══ Recorded information ══

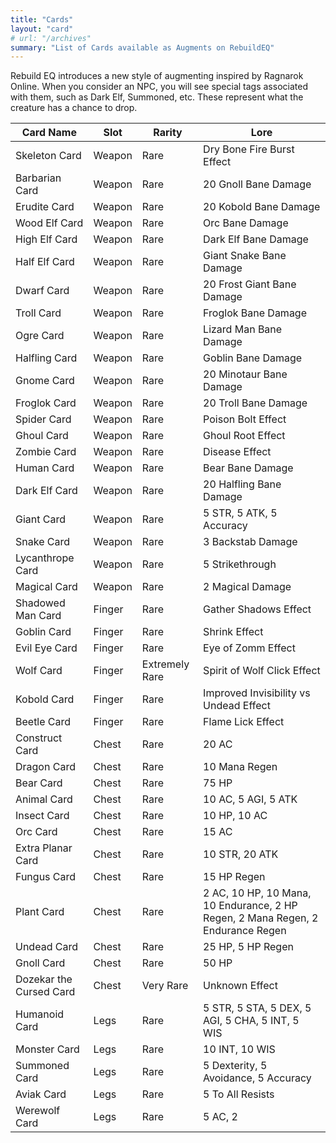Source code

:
 ```yaml
---
title: "Cards"
layout: "card"
# url: "/archives"
summary: "List of Cards available as Augments on RebuildEQ"
---
```


Rebuild EQ introduces a new style of augmenting inspired by Ragnarok Online. When you consider an NPC, you will see special tags associated with them, such as Dark Elf, Summoned, etc. These represent what the creature has a chance to drop.

Card Name|Slot|Rarity|Lore
--|--|--|--
Skeleton Card|Weapon|Rare|Dry Bone Fire Burst Effect
Barbarian Card|Weapon|Rare|20 Gnoll Bane Damage
Erudite Card|Weapon|Rare|20 Kobold Bane Damage
Wood Elf Card|Weapon|Rare|Orc Bane Damage
High Elf Card|Weapon|Rare|Dark Elf Bane Damage
Half Elf Card|Weapon|Rare|Giant Snake Bane Damage
Dwarf Card|Weapon|Rare|20 Frost Giant Bane Damage
Troll Card|Weapon|Rare|Froglok Bane Damage
Ogre Card|Weapon|Rare|Lizard Man Bane Damage
Halfling Card|Weapon|Rare|Goblin Bane Damage
Gnome Card|Weapon|Rare|20 Minotaur Bane Damage
Froglok Card|Weapon|Rare|20 Troll Bane Damage
Spider Card|Weapon|Rare|Poison Bolt Effect
Ghoul Card|Weapon|Rare|Ghoul Root Effect
Zombie Card|Weapon|Rare|Disease Effect
Human Card|Weapon|Rare|Bear Bane Damage
Dark Elf Card|Weapon|Rare|20 Halfling Bane Damage
Giant Card|Weapon|Rare|5 STR, 5 ATK, 5 Accuracy
Snake Card|Weapon|Rare|3 Backstab Damage
Lycanthrope Card|Weapon|Rare|5 Strikethrough
Magical Card|Weapon|Rare|2 Magical Damage
Shadowed Man Card|Finger|Rare|Gather Shadows Effect
Goblin Card|Finger|Rare|Shrink Effect
Evil Eye Card|Finger|Rare|Eye of Zomm Effect
Wolf Card|Finger|Extremely Rare|Spirit of Wolf Click Effect|
Kobold Card|Finger|Rare|Improved Invisibility vs Undead Effect
Beetle Card|Finger|Rare|Flame Lick Effect
Construct Card|Chest|Rare|20 AC
Dragon Card|Chest|Rare|10 Mana Regen
Bear Card|Chest|Rare|75 HP
Animal Card|Chest|Rare|10 AC, 5 AGI, 5 ATK
Insect Card|Chest|Rare|10 HP, 10 AC
Orc Card|Chest|Rare|15 AC
Extra Planar Card|Chest|Rare|10 STR, 20 ATK
Fungus Card|Chest|Rare|15 HP Regen
Plant Card|Chest|Rare|2 AC, 10 HP, 10 Mana, 10 Endurance, 2 HP Regen, 2 Mana Regen, 2 Endurance Regen
Undead Card|Chest|Rare|25 HP, 5 HP Regen
Gnoll Card|Chest|Rare|50 HP
Dozekar the Cursed Card|Chest|Very Rare|Unknown Effect
Humanoid Card|Legs|Rare|5 STR, 5 STA, 5 DEX, 5 AGI, 5 CHA, 5 INT, 5 WIS
Monster Card|Legs|Rare|10 INT, 10 WIS
Summoned Card|Legs|Rare|5 Dexterity, 5 Avoidance, 5 Accuracy
Aviak Card|Legs|Rare|5 To All Resists
Werewolf Card|Legs|Rare|5 AC, 2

═══

About this exercise -
Look through the material above and pick out each line holding the word "Accuracy".

Completed exercise -
Giant Card|Weapon|Rare|5 STR, 5 ATK, 5 Accuracy
Summoned Card|Legs|Rare|5 Dexterity, 5 Avoidance, 5 Accuracy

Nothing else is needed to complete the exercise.